Per process routing take 2: using cgroups, iptables and policy routing
Cgroups Iptables Linux Desktop Netfilter Policy Routing
6 minutes
In a previous article we saw how it’s possible to do per process routing using namespaces. In this one we will achieve the same by using cgroups, iptables and policy routing. Perhaps the user case is a bit marginal (see the introduction in the mentioned article) but this article is a tribute to the extreme flexibility of cgroups.

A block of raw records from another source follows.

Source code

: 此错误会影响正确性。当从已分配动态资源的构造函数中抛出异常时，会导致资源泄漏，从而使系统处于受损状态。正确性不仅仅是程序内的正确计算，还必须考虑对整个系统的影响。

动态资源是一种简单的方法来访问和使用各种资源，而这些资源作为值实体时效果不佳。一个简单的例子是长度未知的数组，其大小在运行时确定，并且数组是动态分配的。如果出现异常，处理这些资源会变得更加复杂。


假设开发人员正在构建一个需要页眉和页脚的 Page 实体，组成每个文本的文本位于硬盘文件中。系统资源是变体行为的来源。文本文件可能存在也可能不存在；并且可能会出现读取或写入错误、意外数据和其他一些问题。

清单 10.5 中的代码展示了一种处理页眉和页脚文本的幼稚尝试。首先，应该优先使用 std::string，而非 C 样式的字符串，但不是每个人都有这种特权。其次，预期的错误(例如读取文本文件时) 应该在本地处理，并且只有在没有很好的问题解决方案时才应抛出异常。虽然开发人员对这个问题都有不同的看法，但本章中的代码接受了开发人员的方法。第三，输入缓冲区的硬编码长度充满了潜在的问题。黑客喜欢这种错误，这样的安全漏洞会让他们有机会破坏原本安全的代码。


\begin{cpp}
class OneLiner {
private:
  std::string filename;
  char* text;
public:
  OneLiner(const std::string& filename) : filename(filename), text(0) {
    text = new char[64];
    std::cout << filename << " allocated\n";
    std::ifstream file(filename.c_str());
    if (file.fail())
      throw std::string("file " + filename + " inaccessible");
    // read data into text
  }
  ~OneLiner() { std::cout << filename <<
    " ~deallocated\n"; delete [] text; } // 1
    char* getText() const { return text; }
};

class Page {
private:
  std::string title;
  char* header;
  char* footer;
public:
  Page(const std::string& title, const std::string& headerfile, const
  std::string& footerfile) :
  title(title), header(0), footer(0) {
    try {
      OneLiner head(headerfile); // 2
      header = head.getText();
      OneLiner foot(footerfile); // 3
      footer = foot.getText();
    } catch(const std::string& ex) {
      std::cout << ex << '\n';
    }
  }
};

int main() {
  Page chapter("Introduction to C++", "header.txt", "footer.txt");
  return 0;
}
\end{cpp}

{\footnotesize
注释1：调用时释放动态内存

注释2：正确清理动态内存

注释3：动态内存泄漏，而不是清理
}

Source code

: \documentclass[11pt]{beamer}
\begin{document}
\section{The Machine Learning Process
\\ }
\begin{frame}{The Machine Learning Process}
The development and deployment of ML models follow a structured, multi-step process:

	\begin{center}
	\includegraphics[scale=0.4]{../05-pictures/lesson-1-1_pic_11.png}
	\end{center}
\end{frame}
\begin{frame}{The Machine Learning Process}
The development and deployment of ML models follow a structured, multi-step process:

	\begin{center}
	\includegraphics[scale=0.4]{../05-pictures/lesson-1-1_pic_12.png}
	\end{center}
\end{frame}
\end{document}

You will need a Linux kernel >= 3.14 and a modern iptables. The former is easy to obtain (at least on Debian via back-ported kernels or directly on Jessie), the later is a bit more difficult. Anyway I prepared a compiled binary, just point the IPT variable to it once unpacked in the root directory:
IPT=/mnt/scratch/iptables/sbin/iptables
You have to correctly mount the cgroup file-system, the easiest way on Jessie is by installing the package cgroupfs-mount.
The method will be based on the 3 technologies mentioned in the title:
- the cgroups net_cls controller will be used to set the classid of the packet originated from the process.
- iptables will be used to mark the packet. This is possible thanks to the patch by Daniel Borkmann, see this thread for more information. If the entire patch had been accepted, we would have used the new proposed controller. But the proliferation of cgroup controllers being a bad thing and the unclear semantics of fwmark (because it would be modifiable both by cgroups and iptables) had as a consequence that only the netfilter part of the patch got in the v3.14 kernel.
- policy routing to define a new routing table wit a different default route that is triggered wit the fwmark.
In my opinion this method has 2 advantage over the one presented in the previous articles:
- it’s much easier to change the default route for processes (even already running) because it’s easier to move a process into or out of a control group.
- you don’t need the bridging thing.
The clear disadvantage is that it’s built on newer technologies not available out of the box on older distributions, like Debian Wheezy for example.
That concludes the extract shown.